Sioux in the Twentieth and Twenty-first Centuries

Starting in 1927, the federal government sponsored the l4-year carving of four of the presidents’ faces on Mount Rushmore in the Black Hills of South Dakota, which insulted the Sioux. To the Indians, the act was like carving up a church, since the hills were sacred in their religion. In 1998, 15 miles away from Mt. Rushmore, near Crazy Horse, South Dakota, another carving in the Black Hills was unveiled. Begun in 1939, the one head covers an area greater than the four heads of Mt. Rush-more. The image is of Crazy Horse. Various Sioux bands have sought to have a greater voice in the use of the Black Hills and, in 2003, organized the Black Hills Inter-Tribal Advisory Committee to the National Forest Service regarding the protection and preservation of sacred lands.

During the 20th century, the Sioux have rebuilt their lives. Many Native American writers and philosophers have been Sioux. A Sioux writer, educator, and physician by the name of Charles Eastman (Ohiyesa) helped found the Boy Scouts of America. The shaman Black Elk helped communicate Sioux religious beliefs in Black Elk Speaks: The Life Story of a Holy Man of the Oglala Sioux. Vine Deloria, Jr., wrote Custer Died for Your Sins and many other books. Philip Deloria, his son, is a professor of history and a writer.

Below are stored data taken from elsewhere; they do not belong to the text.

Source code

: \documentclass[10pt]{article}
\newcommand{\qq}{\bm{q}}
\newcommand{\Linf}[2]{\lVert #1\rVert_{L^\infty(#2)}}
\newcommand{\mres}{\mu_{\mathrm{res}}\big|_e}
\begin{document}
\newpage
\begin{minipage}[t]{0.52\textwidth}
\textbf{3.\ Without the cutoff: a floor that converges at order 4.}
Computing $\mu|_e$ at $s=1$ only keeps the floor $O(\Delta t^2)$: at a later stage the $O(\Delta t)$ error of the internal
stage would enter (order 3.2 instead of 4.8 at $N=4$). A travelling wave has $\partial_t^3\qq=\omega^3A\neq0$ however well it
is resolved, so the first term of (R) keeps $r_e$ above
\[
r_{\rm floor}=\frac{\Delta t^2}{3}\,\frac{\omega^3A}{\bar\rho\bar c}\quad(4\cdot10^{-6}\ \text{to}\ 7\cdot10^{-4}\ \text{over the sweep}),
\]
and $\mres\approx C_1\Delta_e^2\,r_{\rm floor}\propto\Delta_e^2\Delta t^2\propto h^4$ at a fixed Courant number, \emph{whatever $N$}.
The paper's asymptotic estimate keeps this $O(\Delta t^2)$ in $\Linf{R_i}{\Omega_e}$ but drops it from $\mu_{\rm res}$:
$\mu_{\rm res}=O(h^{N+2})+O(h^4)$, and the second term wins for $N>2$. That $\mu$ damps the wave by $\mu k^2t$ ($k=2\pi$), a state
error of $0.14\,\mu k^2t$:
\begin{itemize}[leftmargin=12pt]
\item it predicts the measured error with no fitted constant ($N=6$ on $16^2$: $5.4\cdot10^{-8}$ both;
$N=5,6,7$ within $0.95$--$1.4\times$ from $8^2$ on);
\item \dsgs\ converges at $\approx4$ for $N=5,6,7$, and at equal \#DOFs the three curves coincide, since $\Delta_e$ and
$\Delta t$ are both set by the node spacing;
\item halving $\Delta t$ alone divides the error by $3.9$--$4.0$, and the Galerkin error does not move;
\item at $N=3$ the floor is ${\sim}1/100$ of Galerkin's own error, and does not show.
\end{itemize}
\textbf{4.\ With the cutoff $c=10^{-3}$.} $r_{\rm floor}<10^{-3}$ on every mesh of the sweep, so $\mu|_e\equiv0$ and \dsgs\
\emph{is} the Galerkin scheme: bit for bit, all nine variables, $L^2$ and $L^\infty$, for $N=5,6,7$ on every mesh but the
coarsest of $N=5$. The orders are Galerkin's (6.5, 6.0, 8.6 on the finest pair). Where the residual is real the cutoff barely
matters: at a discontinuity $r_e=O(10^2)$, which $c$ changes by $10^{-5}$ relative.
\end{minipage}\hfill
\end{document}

Some Sioux have devoted themselves to pan-Indian causes, joining organizations such as AIM, the American Indian Movement, formed in 1968. In honor of their ancestors and in protest of the treaties broken by the federal government and the lack of opportunity for Native Americans, members of AIM staged an occupation at Wounded Knee on the Pine Ridge Reservation in South Dakota in 1973. The incident ended in violence with two Indians, Frank Clearwater, a CHEROKEE, and Buddy Lamont, a Sioux, killed by federal agents.

Today, there are Sioux reservations in many different states: South Dakota, North Dakota, Minnesota, Nebraska, and Montana. In Wyoming, some of which also was part of the vast Sioux homeland, no lands are held in trust for the tribe. There also are Sioux bands in Canada with reserves in Alberta, Saskatchewan, and Manitoba. Leasing of lands to outside interests provides income for some tribes. Others, especially those groups in Minnesota, have turned to gaming, with newly built casinos, for revenue. Many Sioux now live in urban areas, such as Minneapolis—St. Paul and Denver. Many Sioux Indians practice traditional ceremonies and traditional arts and crafts.

There is a concerted effort among many of the tribes to encourage traditional values among Sioux youths. In 1999, the Billy Mills Youth Center opened in Eagle Butte, South Dakota, in conjunction with the Cheyenne River Sioux Tribe. Billy Mills was a Lakota who in 1964 won the Gold Medal in the 10,000-meter run at the Olympic Games in Tokyo.